Hims & Hers Machine Learning Engineer Interview Questions + Guide in 2025

Overview

Hims & Hers is a multi-specialty telehealth platform focused on providing high-quality medical care through a virtual interface, addressing various health challenges to empower individuals in their wellness journeys.

As a Machine Learning Engineer at Hims & Hers, you will play a pivotal role in leveraging data to develop innovative healthcare solutions. Your key responsibilities will include collaborating with product managers, engineers, and designers to create machine-learning systems that enhance user access to care. You will guide data-driven decisions, utilizing your extensive knowledge of statistical applications and machine learning tools to solve real-world problems, such as building recommendation systems and predictive models. A strong background in machine learning fundamentals, along with 3-5+ years of experience in data science or machine learning, is essential. Your success in this role will also depend on your ability to mentor others, contribute to team retrospectives, and participate actively in continuous process improvements.

This guide is designed to help you prepare effectively for your interview by providing insights into the skills and experiences that align with Hims & Hers' mission and values.

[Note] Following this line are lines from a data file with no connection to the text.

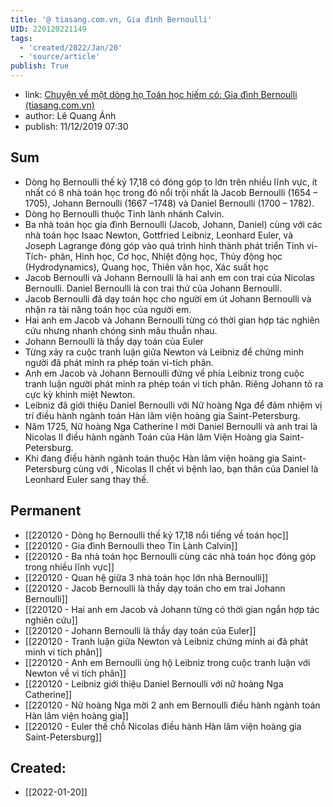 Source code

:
 ```yaml
---
title: '@ tiasang.com.vn, Gia đình Bernoulli'
UID: 220120221149
tags:
  - 'created/2022/Jan/20'
  - 'source/article'
publish: True
---
```

- link: [Chuyện về một dòng họ Toán học hiếm có: Gia đình Bernoulli (tiasang.com.vn)](https://tiasang.com.vn/khoa-hoc-cong-nghe/Chuyen-ve-mot-dong-ho-Toan-hoc-hiem-co-Gia-dinh-Bernoulli-20791)
- author: Lê Quang Ánh
- publish: 11/12/2019 07:30

## Sum

- Dòng họ Bernoulli thế kỷ 17,18 có đóng góp to lớn trên nhiều lĩnh vực, ít nhất có 8 nhà toán học trong đó nổi trội nhất là Jacob Bernoulli (1654 – 1705), Johann Bernoulli (1667 –1748) và Daniel Bernoulli (1700 – 1782).
- Dòng họ Bernoulli thuộc Tinh lành nhánh Calvin.
- Ba nhà toán học gia đình Bernoulli (Jacob, Johann, Daniel) cùng với các nhà toán học Isaac Newton, Gottfried Leibniz, Leonhard Euler, và Joseph Lagrange đóng góp vào quá trình hình thành phát triển Tính vi-Tích- phân, Hình học, Cơ học, Nhiệt động học, Thủy động học (Hydrodynamics), Quang học, Thiên văn học, Xác suất học
- Jacob Bernoulli và Johann Bernoulli là hai anh em con trai của Nicolas Bernoulli. Daniel Bernoulli là con trai thứ của Johann Bernoulli.
- Jacob Bernoulli đã dạy toán học cho người em út Johann Bernoulli và nhận ra tài năng toán học của người em.
- Hai anh em Jacob và Johann Bernoulli từng có thời gian hợp tác nghiên cứu nhưng nhanh chóng sinh mâu thuẫn nhau.
- Johann Bernoulli là thầy dạy toán của Euler
- Từng xảy ra cuộc tranh luận giữa Newton và Leibniz để chứng minh người đã phát minh ra phép toán vi-tích phân.
- Anh em Jacob và Johann Bernoulli đứng về phía Leibniz trong cuộc tranh luận người phát minh ra phép toán vi tích phân. Riêng Johann tỏ ra cực kỳ khinh miệt Newton.
- Leibniz đã giới thiệu Daniel Bernoulli với Nữ hoàng Nga để đảm nhiệm vị trí điều hành ngành toán Hàn lâm viện hoàng gia Saint-Petersburg.
- Năm 1725, Nữ hoàng Nga Catherine I mời Daniel Bernoulli và anh trai là Nicolas II điều hành ngành Toán của Hàn lâm Viện Hoàng gia Saint-Petersburg.
- Khi đang điều hành ngành toán thuộc Hàn lâm viện hoàng gia Saint-Petersburg cùng với , Nicolas II chết vì bệnh lao, bạn thân của Daniel là Leonhard Euler sang thay thế.


## Permanent
- [[220120 - Dòng họ Bernoulli thế kỷ 17,18 nổi tiếng về toán học]]
- [[220120 - Gia đình Bernoulli theo Tin Lành Calvin]]
- [[220120 - Ba nhà toán học Bernoulli cùng các nhà toán học đóng góp trong nhiều lĩnh vực]]
- [[220120 - Quan hệ giữa 3 nhà toán học lớn nhà Bernoulli]]
- [[220120 - Jacob Bernoulli là thầy dạy toán cho em trai Johann Bernoulli]]
- [[220120 - Hai anh em Jacob và Johann từng có thời gian ngắn hợp tác nghiên cứu]]
- [[220120 - Johann Bernoulli là thầy dạy toán của Euler]]
- [[220120 - Tranh luận giữa Newton và Leibniz chứng minh ai đã phát minh vi tích phân]]
- [[220120 - Anh em Bernoulli ủng hộ Leibniz trong cuộc tranh luận với Newton về vi tích phân]]
- [[220120 - Leibniz giới thiệu Daniel Bernoulli với nữ hoàng Nga Catherine]]
- [[220120 - Nữ hoàng Nga mời 2 anh em Bernoulli điều hành ngành toán Hàn lâm viện hoàng gia]]
- [[220120 - Euler thế chỗ Nicolas điều hành Hàn lâm viện hoàng gia Saint-Petersburg]]


## Created:
- [[2022-01-20]]
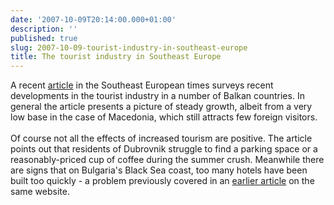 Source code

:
 ```yaml
---
date: '2007-10-09T20:14:00.000+01:00'
description: ''
published: true
slug: 2007-10-09-tourist-industry-in-southeast-europe
title: The tourist industry in Southeast Europe
---
```


A recent <a href="http://www.setimes.com/cocoon/setimes/xhtml/en_GB/features/setimes/articles/2007/10/08/reportage-01">article</a> in the Southeast European times surveys recent developments in the tourist industry in a number of Balkan countries. In general the article presents a picture of steady growth, albeit from a very low base in the case of Macedonia, which still attracts few foreign visitors.<br /><br />Of course not all the effects of increased tourism are positive. The article points out that residents of Dubrovnik struggle to find a parking space or a reasonably-priced cup of coffee during the summer crush. Meanwhile there are signs that on Bulgaria's Black Sea coast, too many hotels have been built too quickly - a problem previously covered in an <a href="http://www.setimes.com/cocoon/setimes/xhtml/en_GB/features/setimes/features/2007/08/13/feature-01">earlier article</a> on the same website. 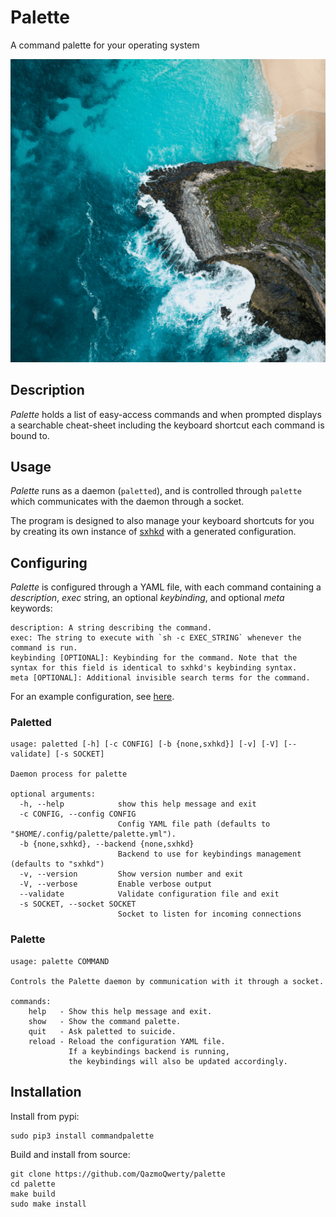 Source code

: # Palette

A command palette for your operating system

![Demo](demo.gif)

## Description

*Palette* holds a list of easy-access commands and when prompted displays a searchable cheat-sheet including the keyboard shortcut each command is bound to.

## Usage

*Palette* runs as a daemon (`paletted`), and is controlled through `palette` which communicates with the daemon through a socket.

The program is designed to also manage your keyboard shortcuts for you by creating its own instance of [sxhkd](https://github.com/baskerville/sxhkd) with a generated configuration.

## Configuring

*Palette* is configured through a YAML file, with each command containing a *description*, *exec* string, an optional *keybinding*, and optional *meta* keywords:

```
description: A string describing the command.
exec: The string to execute with `sh -c EXEC_STRING` whenever the command is run.
keybinding [OPTIONAL]: Keybinding for the command. Note that the syntax for this field is identical to sxhkd's keybinding syntax.
meta [OPTIONAL]: Additional invisible search terms for the command.
```

For an example configuration, see [here](examples/simple-example.yml).

### Paletted

```
usage: paletted [-h] [-c CONFIG] [-b {none,sxhkd}] [-v] [-V] [--validate] [-s SOCKET]

Daemon process for palette

optional arguments:
  -h, --help            show this help message and exit
  -c CONFIG, --config CONFIG
                        Config YAML file path (defaults to "$HOME/.config/palette/palette.yml").
  -b {none,sxhkd}, --backend {none,sxhkd}
                        Backend to use for keybindings management (defaults to "sxhkd")
  -v, --version         Show version number and exit
  -V, --verbose         Enable verbose output
  --validate            Validate configuration file and exit
  -s SOCKET, --socket SOCKET
                        Socket to listen for incoming connections
```

### Palette

```
usage: palette COMMAND

Controls the Palette daemon by communication with it through a socket.

commands:
    help   - Show this help message and exit.
    show   - Show the command palette.
    quit   - Ask paletted to suicide.
    reload - Reload the configuration YAML file. 
             If a keybindings backend is running, 
             the keybindings will also be updated accordingly.
```

## Installation

Install from pypi:

```
sudo pip3 install commandpalette
```

Build and install from source:

```
git clone https://github.com/QazmoQwerty/palette
cd palette
make build
sudo make install
```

What Hims & Hers Looks for in a Machine Learning Engineer

Hims & Hers Machine Learning Engineer Interview Process

The interview process for a Machine Learning Engineer at Hims & Hers is structured to assess both technical skills and cultural fit within the organization. The process typically unfolds in several stages:

1. Initial Screening

The first step is a phone interview with a recruiter, lasting approximately 20-30 minutes. During this call, the recruiter will discuss the role, the company culture, and your background. Expect questions about your motivation for applying to Hims & Hers and your relevant experiences. This is also an opportunity for you to ask questions about the company and the position.

2. Technical Screen

Following the initial screening, candidates usually participate in a technical interview, which may be conducted via video call. This session typically lasts around 45 minutes and focuses on your technical expertise in machine learning and data science. You may be asked to solve a problem or discuss your past projects, particularly those involving algorithms, Python, and machine learning techniques. Be prepared to explain your thought process and approach to problem-solving.

3. Managerial Interview

Next, candidates will have a conversation with the hiring manager. This interview is designed to assess your fit within the team and your ability to collaborate with product managers and engineers. Expect questions about your experience working with cross-functional teams and how you approach mentoring and continuous improvement in your work.

4. Panel Interviews

The panel interview stage typically consists of multiple rounds with different team members, including engineers and possibly other stakeholders. Each interview lasts about 30-45 minutes and may cover both technical and behavioral questions. You should be ready to discuss your experience with machine learning tools, statistical modeling, and specific projects you've worked on. The STAR method (Situation, Task, Action, Result) is often encouraged for behavioral questions.

5. Final Interview

The final round usually involves a discussion with executive management. This interview focuses on your long-term vision, alignment with the company's mission, and how you can contribute to Hims & Hers' goals. It may also include a case study or a presentation where you demonstrate your problem-solving skills and strategic thinking.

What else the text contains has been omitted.